(Records drawn from a dataset)
- Opening Delimiter -
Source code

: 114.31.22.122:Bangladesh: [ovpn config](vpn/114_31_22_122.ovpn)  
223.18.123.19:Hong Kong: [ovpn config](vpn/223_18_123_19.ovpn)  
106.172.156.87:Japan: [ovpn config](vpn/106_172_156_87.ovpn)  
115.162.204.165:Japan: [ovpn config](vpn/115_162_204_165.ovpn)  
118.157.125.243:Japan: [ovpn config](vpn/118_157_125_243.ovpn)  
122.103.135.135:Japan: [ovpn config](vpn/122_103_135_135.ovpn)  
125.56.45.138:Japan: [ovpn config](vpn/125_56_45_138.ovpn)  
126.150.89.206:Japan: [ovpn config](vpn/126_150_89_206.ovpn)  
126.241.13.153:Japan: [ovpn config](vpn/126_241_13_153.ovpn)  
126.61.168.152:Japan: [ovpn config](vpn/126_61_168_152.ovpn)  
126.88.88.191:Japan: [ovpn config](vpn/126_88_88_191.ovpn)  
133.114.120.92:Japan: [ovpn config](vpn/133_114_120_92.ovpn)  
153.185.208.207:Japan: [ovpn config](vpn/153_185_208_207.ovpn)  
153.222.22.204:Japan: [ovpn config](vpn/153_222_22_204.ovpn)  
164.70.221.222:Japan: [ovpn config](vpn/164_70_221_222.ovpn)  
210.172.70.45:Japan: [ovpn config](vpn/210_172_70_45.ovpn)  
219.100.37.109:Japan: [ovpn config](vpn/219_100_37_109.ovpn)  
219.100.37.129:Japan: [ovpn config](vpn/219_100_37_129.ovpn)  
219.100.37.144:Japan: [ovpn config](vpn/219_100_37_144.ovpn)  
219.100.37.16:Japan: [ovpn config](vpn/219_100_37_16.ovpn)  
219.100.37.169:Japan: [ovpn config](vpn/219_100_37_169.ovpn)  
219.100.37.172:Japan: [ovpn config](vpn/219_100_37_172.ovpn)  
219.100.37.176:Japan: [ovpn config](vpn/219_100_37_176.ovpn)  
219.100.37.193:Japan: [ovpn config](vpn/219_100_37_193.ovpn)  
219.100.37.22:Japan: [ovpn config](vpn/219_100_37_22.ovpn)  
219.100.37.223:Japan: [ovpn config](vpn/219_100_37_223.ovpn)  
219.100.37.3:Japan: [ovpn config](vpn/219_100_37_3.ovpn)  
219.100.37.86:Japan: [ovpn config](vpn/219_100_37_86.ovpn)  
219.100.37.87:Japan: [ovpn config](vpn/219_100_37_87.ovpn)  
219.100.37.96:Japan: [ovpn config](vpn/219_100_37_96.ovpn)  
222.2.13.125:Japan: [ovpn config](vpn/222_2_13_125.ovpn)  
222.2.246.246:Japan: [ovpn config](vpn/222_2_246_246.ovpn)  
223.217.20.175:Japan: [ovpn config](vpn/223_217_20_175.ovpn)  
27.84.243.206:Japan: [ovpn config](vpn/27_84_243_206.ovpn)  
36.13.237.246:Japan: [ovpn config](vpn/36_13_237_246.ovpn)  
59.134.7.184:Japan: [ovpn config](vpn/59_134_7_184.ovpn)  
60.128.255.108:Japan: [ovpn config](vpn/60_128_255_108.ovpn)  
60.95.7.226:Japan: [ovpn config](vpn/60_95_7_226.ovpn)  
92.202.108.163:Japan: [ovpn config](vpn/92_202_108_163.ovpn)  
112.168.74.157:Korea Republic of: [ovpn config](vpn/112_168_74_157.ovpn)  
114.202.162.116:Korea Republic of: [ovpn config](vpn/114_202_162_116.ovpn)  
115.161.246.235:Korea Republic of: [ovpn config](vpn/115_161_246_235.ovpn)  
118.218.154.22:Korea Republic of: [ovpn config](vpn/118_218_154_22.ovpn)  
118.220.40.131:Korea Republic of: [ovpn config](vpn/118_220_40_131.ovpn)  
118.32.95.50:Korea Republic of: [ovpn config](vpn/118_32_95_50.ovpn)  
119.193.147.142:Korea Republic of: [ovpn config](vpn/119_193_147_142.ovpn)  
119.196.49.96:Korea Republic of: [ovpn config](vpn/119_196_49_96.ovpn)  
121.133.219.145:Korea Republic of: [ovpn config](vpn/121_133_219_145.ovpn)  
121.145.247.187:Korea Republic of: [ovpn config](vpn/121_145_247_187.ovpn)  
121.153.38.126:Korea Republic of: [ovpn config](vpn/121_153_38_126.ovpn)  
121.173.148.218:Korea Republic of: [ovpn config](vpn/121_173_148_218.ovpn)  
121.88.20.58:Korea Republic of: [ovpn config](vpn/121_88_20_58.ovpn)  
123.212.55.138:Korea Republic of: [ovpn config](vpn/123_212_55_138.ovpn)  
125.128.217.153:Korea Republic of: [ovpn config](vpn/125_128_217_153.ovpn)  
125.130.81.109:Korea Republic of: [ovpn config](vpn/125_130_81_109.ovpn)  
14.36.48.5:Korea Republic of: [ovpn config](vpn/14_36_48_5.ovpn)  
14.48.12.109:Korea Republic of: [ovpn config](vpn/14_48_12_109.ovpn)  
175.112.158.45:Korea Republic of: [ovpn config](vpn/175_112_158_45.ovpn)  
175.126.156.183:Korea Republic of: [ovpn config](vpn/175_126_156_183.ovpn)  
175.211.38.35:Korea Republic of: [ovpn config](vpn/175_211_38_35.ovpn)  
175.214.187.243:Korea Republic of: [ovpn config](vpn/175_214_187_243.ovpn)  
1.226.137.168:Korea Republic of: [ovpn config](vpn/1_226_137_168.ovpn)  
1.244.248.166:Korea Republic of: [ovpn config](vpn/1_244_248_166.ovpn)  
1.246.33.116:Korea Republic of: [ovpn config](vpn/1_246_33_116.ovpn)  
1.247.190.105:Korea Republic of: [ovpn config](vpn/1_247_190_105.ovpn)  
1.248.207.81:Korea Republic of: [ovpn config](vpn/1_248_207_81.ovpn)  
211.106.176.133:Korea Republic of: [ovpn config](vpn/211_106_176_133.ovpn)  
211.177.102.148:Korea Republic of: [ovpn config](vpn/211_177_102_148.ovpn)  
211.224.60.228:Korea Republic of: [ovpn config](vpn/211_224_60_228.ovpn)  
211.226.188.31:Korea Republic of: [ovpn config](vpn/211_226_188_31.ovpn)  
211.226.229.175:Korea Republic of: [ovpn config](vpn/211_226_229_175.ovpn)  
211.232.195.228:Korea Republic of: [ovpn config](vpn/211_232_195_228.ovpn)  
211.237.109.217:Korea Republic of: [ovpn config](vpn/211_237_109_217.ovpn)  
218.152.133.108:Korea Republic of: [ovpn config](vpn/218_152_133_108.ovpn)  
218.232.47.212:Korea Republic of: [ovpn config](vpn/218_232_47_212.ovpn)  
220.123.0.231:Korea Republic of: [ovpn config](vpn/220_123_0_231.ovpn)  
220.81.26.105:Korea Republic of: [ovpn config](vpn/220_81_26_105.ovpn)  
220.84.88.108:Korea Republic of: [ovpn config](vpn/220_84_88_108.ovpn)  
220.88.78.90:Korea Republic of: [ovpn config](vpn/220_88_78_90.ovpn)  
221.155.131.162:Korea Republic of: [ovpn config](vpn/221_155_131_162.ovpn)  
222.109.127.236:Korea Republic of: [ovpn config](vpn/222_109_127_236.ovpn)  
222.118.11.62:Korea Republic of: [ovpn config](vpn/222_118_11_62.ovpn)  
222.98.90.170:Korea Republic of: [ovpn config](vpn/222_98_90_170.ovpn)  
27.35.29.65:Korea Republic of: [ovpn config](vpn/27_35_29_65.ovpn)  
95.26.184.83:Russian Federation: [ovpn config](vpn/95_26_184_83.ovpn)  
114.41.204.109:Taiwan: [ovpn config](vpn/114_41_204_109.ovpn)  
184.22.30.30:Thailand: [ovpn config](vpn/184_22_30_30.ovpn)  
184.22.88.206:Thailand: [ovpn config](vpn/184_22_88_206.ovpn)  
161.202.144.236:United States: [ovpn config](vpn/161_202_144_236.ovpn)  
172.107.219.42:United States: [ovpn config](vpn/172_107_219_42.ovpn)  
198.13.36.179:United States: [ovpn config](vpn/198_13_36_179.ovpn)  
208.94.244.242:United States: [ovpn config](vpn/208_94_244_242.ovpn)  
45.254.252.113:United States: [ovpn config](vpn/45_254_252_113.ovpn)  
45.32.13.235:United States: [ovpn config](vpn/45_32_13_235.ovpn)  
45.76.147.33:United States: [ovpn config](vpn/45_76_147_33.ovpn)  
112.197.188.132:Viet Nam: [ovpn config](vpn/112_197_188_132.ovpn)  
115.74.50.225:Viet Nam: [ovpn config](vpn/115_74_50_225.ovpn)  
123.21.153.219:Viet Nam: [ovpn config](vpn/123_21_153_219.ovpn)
- Closing Delimiter -
- Opening Delimiter -
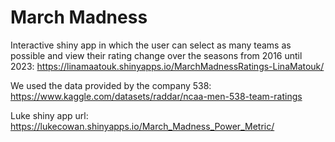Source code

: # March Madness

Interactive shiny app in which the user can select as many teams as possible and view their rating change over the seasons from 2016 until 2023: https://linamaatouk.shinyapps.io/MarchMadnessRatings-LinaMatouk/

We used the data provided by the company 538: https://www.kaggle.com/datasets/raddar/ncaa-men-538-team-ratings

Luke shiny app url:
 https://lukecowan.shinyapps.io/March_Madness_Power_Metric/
- Closing Delimiter -
- Opening Delimiter -
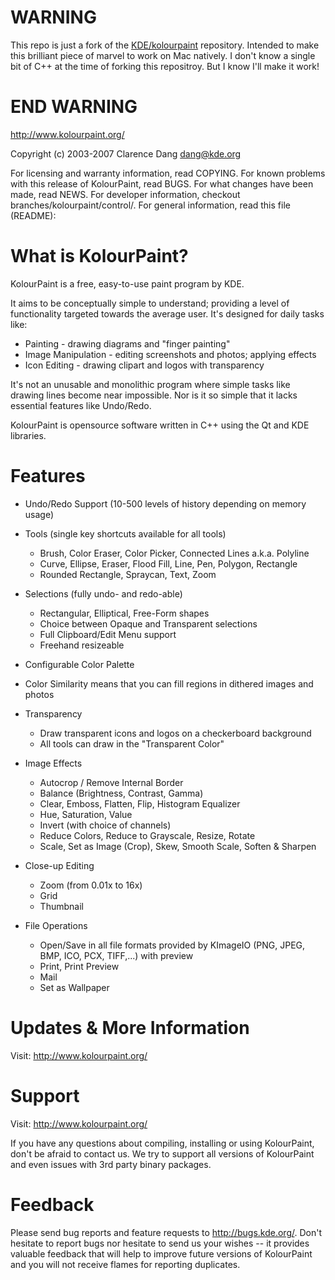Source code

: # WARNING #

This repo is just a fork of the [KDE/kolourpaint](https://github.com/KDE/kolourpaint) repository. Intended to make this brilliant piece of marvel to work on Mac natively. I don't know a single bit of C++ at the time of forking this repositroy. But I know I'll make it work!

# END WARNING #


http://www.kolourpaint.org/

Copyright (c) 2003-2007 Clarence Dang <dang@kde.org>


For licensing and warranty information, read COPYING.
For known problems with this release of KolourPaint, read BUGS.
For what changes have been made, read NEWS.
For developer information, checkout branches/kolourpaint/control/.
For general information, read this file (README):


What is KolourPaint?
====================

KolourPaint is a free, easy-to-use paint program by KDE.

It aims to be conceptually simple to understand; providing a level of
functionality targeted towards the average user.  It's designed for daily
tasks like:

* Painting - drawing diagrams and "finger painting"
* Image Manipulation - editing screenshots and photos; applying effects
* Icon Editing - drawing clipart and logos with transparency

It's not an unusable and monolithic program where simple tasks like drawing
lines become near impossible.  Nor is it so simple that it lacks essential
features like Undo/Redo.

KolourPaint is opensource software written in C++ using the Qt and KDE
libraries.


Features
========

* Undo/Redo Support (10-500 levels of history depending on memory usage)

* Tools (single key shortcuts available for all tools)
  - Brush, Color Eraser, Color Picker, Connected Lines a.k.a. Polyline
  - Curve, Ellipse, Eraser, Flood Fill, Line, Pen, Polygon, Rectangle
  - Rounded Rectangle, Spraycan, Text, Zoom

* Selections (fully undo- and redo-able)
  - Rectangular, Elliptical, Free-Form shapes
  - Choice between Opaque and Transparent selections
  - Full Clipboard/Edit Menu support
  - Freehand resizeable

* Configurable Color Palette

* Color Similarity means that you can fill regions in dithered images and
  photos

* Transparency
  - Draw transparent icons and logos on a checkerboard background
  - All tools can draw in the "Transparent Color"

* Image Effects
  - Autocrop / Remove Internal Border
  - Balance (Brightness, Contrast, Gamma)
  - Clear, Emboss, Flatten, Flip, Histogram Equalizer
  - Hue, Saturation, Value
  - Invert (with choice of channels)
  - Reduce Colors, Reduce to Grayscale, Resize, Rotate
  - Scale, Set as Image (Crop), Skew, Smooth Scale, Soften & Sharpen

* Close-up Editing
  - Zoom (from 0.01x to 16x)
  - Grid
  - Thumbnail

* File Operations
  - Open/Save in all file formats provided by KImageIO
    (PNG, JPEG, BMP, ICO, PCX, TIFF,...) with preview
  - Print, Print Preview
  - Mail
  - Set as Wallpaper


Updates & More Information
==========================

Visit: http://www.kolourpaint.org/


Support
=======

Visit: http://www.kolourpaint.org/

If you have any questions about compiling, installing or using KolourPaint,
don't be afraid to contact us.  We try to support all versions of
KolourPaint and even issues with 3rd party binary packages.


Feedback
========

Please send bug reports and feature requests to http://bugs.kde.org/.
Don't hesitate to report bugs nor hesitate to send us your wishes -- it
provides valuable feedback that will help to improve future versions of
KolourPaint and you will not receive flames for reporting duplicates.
- Closing Delimiter -
*WHAT YOU HAVE TO DO:* Please copy the lines above from the line with "219.100.37.223:Japan: [ovpn config](vpn/219_100_37_223.ovpn)" up to and including the line with "125.130.81.109:Korea Republic of: [ovpn", exactly as written and with nothing else.

*RESULT OF THIS TASK:*
219.100.37.223:Japan: [ovpn config](vpn/219_100_37_223.ovpn)  
219.100.37.3:Japan: [ovpn config](vpn/219_100_37_3.ovpn)  
219.100.37.86:Japan: [ovpn config](vpn/219_100_37_86.ovpn)  
219.100.37.87:Japan: [ovpn config](vpn/219_100_37_87.ovpn)  
219.100.37.96:Japan: [ovpn config](vpn/219_100_37_96.ovpn)  
222.2.13.125:Japan: [ovpn config](vpn/222_2_13_125.ovpn)  
222.2.246.246:Japan: [ovpn config](vpn/222_2_246_246.ovpn)  
223.217.20.175:Japan: [ovpn config](vpn/223_217_20_175.ovpn)  
27.84.243.206:Japan: [ovpn config](vpn/27_84_243_206.ovpn)  
36.13.237.246:Japan: [ovpn config](vpn/36_13_237_246.ovpn)  
59.134.7.184:Japan: [ovpn config](vpn/59_134_7_184.ovpn)  
60.128.255.108:Japan: [ovpn config](vpn/60_128_255_108.ovpn)  
60.95.7.226:Japan: [ovpn config](vpn/60_95_7_226.ovpn)  
92.202.108.163:Japan: [ovpn config](vpn/92_202_108_163.ovpn)  
112.168.74.157:Korea Republic of: [ovpn config](vpn/112_168_74_157.ovpn)  
114.202.162.116:Korea Republic of: [ovpn config](vpn/114_202_162_116.ovpn)  
115.161.246.235:Korea Republic of: [ovpn config](vpn/115_161_246_235.ovpn)  
118.218.154.22:Korea Republic of: [ovpn config](vpn/118_218_154_22.ovpn)  
118.220.40.131:Korea Republic of: [ovpn config](vpn/118_220_40_131.ovpn)  
118.32.95.50:Korea Republic of: [ovpn config](vpn/118_32_95_50.ovpn)  
119.193.147.142:Korea Republic of: [ovpn config](vpn/119_193_147_142.ovpn)  
119.196.49.96:Korea Republic of: [ovpn config](vpn/119_196_49_96.ovpn)  
121.133.219.145:Korea Republic of: [ovpn config](vpn/121_133_219_145.ovpn)  
121.145.247.187:Korea Republic of: [ovpn config](vpn/121_145_247_187.ovpn)  
121.153.38.126:Korea Republic of: [ovpn config](vpn/121_153_38_126.ovpn)  
121.173.148.218:Korea Republic of: [ovpn config](vpn/121_173_148_218.ovpn)  
121.88.20.58:Korea Republic of: [ovpn config](vpn/121_88_20_58.ovpn)  
123.212.55.138:Korea Republic of: [ovpn config](vpn/123_212_55_138.ovpn)  
125.128.217.153:Korea Republic of: [ovpn config](vpn/125_128_217_153.ovpn)  
125.130.81.109:Korea Republic of: [ovpn config](vpn/125_130_81_109.ovpn)  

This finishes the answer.